Imprimindo em seu filme um ritmo de thriller político, valorizado pela entrega de seus dois atores centrais, Schlesinger constrói aos poucos um senso de paranoia, que vai se acentuando conforme o cerco se fecha ao redor de seus protagonistas. Ao público, mesmo ciente de que está diante de dois anti-herois, cabe grudar os olhos em uma narrativa elegante e sóbria, com ecos do cinema policial dos anos 70 - em especial aqueles dirigidos por Sidney Lumet e estrelados por Al Pacino: com economia de recursos estilísticos, o cineasta se ampara em uma edição inteligente para estabelecer os contrastes nas vidas e trajetórias de cada um de seus personagens centrais, que na vida real acabaram por realizar uma interessante mudança de rumos após o desfecho da trama mostrada no filme: Boyce participou de um assalto e Lee, o mais propenso à vida criminal, nunca mais se envolveu com a lei e chegou a trabalhar como assistente de Sean Penn. O roteiro de Zaillian até demora um pouco a engrenar, ao detalhar a rotina de Boyce e os problemas de Lee, mas apresenta um ato final poderoso e tão instigante que é difícil não se deixar envolver - em boa parte, mais uma vez é bom dizer, graças às interpretações impecáveis de Timothy Hutton e Sean Penn.

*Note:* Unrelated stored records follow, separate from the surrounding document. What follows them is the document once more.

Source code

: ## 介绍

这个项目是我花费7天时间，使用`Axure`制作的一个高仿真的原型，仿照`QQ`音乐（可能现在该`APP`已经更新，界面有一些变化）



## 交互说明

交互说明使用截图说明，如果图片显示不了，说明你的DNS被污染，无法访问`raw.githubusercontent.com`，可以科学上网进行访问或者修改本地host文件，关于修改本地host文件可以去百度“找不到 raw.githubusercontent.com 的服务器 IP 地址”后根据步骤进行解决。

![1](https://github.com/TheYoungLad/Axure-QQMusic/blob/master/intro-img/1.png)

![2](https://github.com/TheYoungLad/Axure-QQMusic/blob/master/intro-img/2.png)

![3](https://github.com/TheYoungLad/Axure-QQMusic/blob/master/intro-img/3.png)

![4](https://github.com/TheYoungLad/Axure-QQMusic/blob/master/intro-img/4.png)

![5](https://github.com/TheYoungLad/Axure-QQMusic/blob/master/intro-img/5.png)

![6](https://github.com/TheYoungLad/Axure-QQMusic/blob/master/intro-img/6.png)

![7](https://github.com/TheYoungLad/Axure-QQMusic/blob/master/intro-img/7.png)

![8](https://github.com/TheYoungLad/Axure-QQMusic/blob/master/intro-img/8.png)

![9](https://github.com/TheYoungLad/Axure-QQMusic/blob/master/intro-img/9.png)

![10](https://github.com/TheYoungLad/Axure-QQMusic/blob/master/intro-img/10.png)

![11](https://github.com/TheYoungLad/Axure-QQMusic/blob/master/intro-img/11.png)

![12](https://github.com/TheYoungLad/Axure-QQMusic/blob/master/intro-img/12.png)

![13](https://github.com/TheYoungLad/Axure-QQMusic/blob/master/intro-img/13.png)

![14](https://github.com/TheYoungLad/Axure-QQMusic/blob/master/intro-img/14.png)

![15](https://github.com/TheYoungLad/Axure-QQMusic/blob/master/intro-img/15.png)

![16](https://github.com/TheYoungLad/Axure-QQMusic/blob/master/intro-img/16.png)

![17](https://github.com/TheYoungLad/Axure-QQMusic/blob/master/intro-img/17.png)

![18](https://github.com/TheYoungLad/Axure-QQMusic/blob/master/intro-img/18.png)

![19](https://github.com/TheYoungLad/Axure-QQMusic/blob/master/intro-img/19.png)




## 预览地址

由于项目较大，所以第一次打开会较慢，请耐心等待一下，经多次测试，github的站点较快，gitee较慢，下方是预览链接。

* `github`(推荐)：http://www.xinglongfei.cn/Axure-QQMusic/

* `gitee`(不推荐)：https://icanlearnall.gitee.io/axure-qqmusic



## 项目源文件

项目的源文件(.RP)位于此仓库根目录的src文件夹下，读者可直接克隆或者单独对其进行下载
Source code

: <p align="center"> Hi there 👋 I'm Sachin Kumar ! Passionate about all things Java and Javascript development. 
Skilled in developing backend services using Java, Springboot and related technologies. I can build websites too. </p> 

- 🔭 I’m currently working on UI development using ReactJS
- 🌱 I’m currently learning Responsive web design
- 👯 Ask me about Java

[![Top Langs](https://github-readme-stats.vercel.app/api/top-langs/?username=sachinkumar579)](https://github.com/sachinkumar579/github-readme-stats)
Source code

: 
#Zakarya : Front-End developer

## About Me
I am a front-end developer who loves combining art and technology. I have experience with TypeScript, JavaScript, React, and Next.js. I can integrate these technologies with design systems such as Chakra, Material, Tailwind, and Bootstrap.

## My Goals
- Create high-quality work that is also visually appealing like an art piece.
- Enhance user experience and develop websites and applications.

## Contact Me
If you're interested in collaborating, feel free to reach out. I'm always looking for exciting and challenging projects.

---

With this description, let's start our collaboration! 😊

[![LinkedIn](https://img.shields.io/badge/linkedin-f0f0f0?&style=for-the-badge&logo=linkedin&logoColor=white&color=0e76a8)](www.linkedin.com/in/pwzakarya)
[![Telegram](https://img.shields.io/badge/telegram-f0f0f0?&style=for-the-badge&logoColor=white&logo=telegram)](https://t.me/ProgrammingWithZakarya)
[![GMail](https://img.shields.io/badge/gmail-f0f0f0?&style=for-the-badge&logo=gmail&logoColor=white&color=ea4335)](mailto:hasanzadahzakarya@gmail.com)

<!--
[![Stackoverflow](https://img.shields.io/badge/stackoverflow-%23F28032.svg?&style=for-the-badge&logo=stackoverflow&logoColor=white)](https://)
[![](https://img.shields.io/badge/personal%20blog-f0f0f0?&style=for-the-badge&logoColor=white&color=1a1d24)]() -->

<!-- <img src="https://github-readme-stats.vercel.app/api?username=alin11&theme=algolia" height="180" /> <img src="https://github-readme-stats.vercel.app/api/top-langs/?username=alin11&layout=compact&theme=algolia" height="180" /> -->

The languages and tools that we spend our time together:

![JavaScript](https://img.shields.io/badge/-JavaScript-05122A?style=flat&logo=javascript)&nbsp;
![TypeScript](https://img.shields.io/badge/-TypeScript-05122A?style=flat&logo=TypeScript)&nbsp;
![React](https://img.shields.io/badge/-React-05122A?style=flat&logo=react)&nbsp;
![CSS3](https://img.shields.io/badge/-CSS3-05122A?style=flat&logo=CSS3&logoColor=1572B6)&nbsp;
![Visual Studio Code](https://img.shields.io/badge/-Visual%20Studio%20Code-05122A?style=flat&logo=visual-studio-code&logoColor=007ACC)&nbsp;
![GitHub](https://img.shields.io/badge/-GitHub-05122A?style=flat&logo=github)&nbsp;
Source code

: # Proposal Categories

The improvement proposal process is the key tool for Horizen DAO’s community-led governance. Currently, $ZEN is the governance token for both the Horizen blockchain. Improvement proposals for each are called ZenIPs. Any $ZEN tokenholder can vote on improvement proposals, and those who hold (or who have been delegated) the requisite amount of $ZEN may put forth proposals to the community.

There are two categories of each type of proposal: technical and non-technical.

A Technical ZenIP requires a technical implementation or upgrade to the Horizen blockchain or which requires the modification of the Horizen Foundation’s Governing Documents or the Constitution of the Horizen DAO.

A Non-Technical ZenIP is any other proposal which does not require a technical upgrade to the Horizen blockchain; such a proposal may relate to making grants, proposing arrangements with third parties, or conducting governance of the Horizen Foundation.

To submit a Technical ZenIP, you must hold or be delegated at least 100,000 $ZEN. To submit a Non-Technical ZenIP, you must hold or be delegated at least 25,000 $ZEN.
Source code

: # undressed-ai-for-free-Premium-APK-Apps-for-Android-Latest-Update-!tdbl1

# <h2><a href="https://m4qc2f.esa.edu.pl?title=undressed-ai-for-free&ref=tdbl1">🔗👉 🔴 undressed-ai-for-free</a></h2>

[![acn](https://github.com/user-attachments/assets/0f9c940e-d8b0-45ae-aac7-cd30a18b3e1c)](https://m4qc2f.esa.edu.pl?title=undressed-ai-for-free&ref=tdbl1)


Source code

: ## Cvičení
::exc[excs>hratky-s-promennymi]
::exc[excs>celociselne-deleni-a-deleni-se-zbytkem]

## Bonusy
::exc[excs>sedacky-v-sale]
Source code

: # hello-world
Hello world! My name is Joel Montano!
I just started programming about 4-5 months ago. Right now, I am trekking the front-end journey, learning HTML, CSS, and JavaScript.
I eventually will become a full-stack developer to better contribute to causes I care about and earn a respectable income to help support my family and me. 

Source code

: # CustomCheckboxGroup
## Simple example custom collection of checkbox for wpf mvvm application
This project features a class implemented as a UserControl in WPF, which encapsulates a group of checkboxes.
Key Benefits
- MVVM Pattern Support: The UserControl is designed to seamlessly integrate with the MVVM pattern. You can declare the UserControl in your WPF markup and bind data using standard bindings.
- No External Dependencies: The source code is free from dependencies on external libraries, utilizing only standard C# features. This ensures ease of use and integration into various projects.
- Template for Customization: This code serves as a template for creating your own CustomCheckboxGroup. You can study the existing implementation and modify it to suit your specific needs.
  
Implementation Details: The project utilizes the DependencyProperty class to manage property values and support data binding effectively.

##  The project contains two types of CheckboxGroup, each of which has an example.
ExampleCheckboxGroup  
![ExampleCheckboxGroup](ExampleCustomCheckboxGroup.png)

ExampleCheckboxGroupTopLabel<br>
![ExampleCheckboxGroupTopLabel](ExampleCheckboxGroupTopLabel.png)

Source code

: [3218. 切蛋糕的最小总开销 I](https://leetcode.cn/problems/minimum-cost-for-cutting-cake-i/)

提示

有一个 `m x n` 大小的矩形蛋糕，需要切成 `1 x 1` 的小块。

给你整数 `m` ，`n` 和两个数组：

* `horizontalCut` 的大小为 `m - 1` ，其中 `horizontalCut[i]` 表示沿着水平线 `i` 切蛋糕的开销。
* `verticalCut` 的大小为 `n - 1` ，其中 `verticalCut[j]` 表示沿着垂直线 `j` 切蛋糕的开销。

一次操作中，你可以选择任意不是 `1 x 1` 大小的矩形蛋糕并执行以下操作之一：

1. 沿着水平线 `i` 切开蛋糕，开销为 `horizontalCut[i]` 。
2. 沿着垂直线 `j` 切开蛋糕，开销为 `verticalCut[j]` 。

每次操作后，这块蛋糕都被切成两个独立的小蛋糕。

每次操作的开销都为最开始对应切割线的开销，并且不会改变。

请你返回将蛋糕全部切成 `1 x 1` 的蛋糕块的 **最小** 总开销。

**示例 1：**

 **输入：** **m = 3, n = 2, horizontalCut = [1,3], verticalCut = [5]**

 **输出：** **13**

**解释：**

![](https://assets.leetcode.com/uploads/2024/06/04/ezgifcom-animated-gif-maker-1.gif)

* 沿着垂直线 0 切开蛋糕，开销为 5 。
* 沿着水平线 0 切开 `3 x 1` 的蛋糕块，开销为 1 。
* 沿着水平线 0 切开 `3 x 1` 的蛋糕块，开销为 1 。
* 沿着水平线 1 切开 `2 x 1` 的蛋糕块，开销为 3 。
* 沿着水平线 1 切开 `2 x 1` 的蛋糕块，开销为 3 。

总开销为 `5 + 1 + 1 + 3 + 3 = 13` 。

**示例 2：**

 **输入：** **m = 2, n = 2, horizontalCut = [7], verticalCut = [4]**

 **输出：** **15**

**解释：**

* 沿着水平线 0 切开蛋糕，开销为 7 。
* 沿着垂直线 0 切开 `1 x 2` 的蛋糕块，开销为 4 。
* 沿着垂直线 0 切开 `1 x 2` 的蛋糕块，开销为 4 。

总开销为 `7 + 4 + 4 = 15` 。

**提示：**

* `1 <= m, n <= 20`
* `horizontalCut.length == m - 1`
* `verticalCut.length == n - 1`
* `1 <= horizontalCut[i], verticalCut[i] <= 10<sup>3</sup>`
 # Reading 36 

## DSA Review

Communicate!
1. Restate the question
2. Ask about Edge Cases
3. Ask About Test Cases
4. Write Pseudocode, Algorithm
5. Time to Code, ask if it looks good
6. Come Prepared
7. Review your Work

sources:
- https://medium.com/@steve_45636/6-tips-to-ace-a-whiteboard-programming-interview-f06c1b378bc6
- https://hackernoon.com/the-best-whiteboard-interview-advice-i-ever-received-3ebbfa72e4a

Ilustrado com a bela "This is not America", na voz de David Bowie, "A traição do falcão" é uma produção típica de sua época, em que a Guerra Fria estava no auge e a União Soviética parecia a maior das ameaças ao american way of life. Como uma espécie de crônica de uma juventude desiludida e perdida, o filme de Schlesinger é preciso em sua forma de mostrar como o governo Nixon e seu escândalo Watergate fez desmoronar, para muitos americanos, a ideia de um país democrático e justo. O tom político da trama - na verdade apenas um pano de fundo para uma história empolgante de espionagem - é um tempero a mais em uma produção que traduz, como poucas outras, o fim do sonho americano e sua metamorfose no cinismo e no individualismo que se tornariam marcas registradas dos anos 80 e do mandato de Ronald Reagan. Um filme não apenas competente como cinema, mas também como documento de um período crucial na história política dos EUA.